6. Benchmarks, Evaluation, and Empirical Results
Empirical assessment of agent-based APR spans open-source, academic, and enterprise environments, employing metrics such as pass@1, plausible/valid patch rates, regression rates, token/step cost, and reviewer acceptance:
| System/Agent | Benchmark | Domain | Pass@1 / Solve Rate | Regression Rate | Data/Other Notes |
|---|---|---|---|---|---|
| RAMP | XCodeEval | Ruby | 67.0% | N/A | Converges by iter 5, no fine-tuning, >18% gain from test or reflection ablations |
| HAFixAgent | Defects4J v3.0.1 | Java | Up to +212% over RepairAgent | Comparable step/cost | History adds unique fixes, file-level diff preferred |
| SemAgent | SWEBench-Lite | Python | 44.66% | N/A | Outperforms other workflow-based systems, excels at multi-line/edge-case bugs |
| AIR | SWE-bench Verified | Multi | 87.1% | Low (see text) | Uses DTG, multi-agent, RL controller |
| SIADAFIX | SWEBench-Lite | Python | 60.67% | N/A | State-of-the-art open-source agent, adaptive fast/slow workflow |
| Multi-hunk agentic study | Hunk4J | Java | 25.8–93.3% | -1.34 to +2.47 | Codex/Claude Code excel at semantic consistency and regression minimization |
| Passerine | GITS-Eval (Google) | Mixed (5) | 73% (machine bugs) | N/A | Empirical solve/valid rates on large enterprise codebase |
| Cogeneration (BRT+fix) | Internal (Google) | Multi | 34% joint rate | N/A | Freeform cogeneration matches or outperforms fix/BRT only for plausible patches |
Metrics and detailed breakdowns consistently show agent-based designs outperform non-agentic or single-shot LLM variants, particularly when feedback loops, multi-agent roles, and symbolic or semantic context are leveraged (Akbarpour et al., 6 Nov 2025, Shi et al., 2 Nov 2025, Kaliutau, 9 Dec 2025).
7. Future Directions, Challenges, and Limitations
Contemporary research identifies several directions and persistent limitations:
- Scaling Across Languages and Ecosystems: Language-agnostic design (as in RAMP or AIR) generalizes agentic repair to under-studied or polyglot codebases, but tools for C++/Kotlin/etc. remain in early stages (Akbarpour et al., 6 Nov 2025, Kaliutau, 9 Dec 2025).
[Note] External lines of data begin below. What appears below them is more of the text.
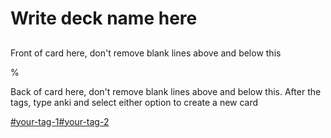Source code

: # Write deck name here

##

Front of card here, don't remove blank
lines above and below this

%

Back of card here, don't remove blank
lines above and below this. After the
tags, type anki and select either
option to create a new card

[#your-tag-1]()[#your-tag-2]()
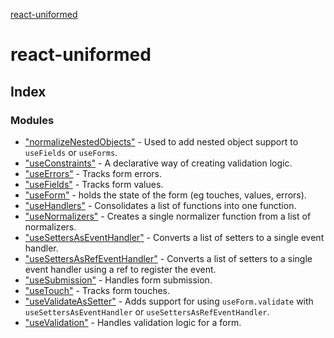 [react-uniformed](README.md)

# react-uniformed

## Index

### Modules

* ["normalizeNestedObjects"](modules/_normalizenestedobjects_.md) - Used to add nested object support to `useFields` or `useForms`.
* ["useConstraints"](modules/_useconstraints_useconstraints_.md) - A declarative way of creating validation logic.
* ["useErrors"](modules/_useerrors_.md) - Tracks form errors.
* ["useFields"](modules/_usefields_.md) - Tracks form values.
* ["useForm"](modules/_useform_.md) - holds the state of the form (eg touches, values, errors).
* ["useHandlers"](modules/_usehandlers_.md) - Consolidates a list of functions into one function.
* ["useNormalizers"](modules/_usenormalizers_.md) - Creates a single normalizer function from a list of normalizers.
* ["useSettersAsEventHandler"](modules/_usesettersaseventhandler_.md) - Converts a list of setters to a single event handler.
* ["useSettersAsRefEventHandler"](modules/_usesettersasrefeventhandler_.md) - Converts a list of setters to a single event handler using a ref to register the event.
* ["useSubmission"](modules/_usesubmission_.md) - Handles form submission.
* ["useTouch"](modules/_usetouch_.md) - Tracks form touches.
* ["useValidateAsSetter"](modules/_usevalidateassetter_.md) - Adds support for using `useForm.validate` with `useSettersAsEventHandler` or `useSettersAsRefEventHandler`.
* ["useValidation"](modules/_usevalidation_.md) - Handles validation logic for a form.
- History and Trace Integration: While history-augmented agents (e.g., HAFixAgent) are highly effective, handling multi-commit or distributed bugs and scaling contextual injection remain ongoing challenges (Shi et al., 2 Nov 2025).
- Efficient Sampling and Patch Ranking: Trajectory and patch selection sampling is critical for both efficiency and success rates. Freeform cogeneration and test-aware selection strategies are recommended for maximizing plausible joint fixes and test artifacts (Cheng et al., 27 Jan 2026).
- Regression and Overfitting Control: Managing the overfitting of patches to incomplete or adversarial test suites is addressed via adversarial test oracles, multi-intent reasoning, and reviewer/judge agents, but manual validation remains necessary at scale (Ye et al., 19 May 2025, Maddila et al., 24 Jul 2025).
- Human Factors and Trust: Agents that synthesize both fixes and reproduction tests, or provide explanations and supporting test oracles, yield higher reviewer trust and greater rates of code landing in production (Maddila et al., 24 Jul 2025, Cheng et al., 27 Jan 2026).
- Limitations: Real-world effectiveness is sensitive to accurate fault localization, language/toolchain support, context window size, and LLM variability/non-determinism. Specific systems may require significant engineering adaptation for new environments (Shi et al., 2 Nov 2025, Kaliutau, 9 Dec 2025).
Agent-based program repair continues to expand in capability, efficiency, and adoption, with current systems pushing toward zero-touch, scalable, semantically robust repair across diverse software ecosystems.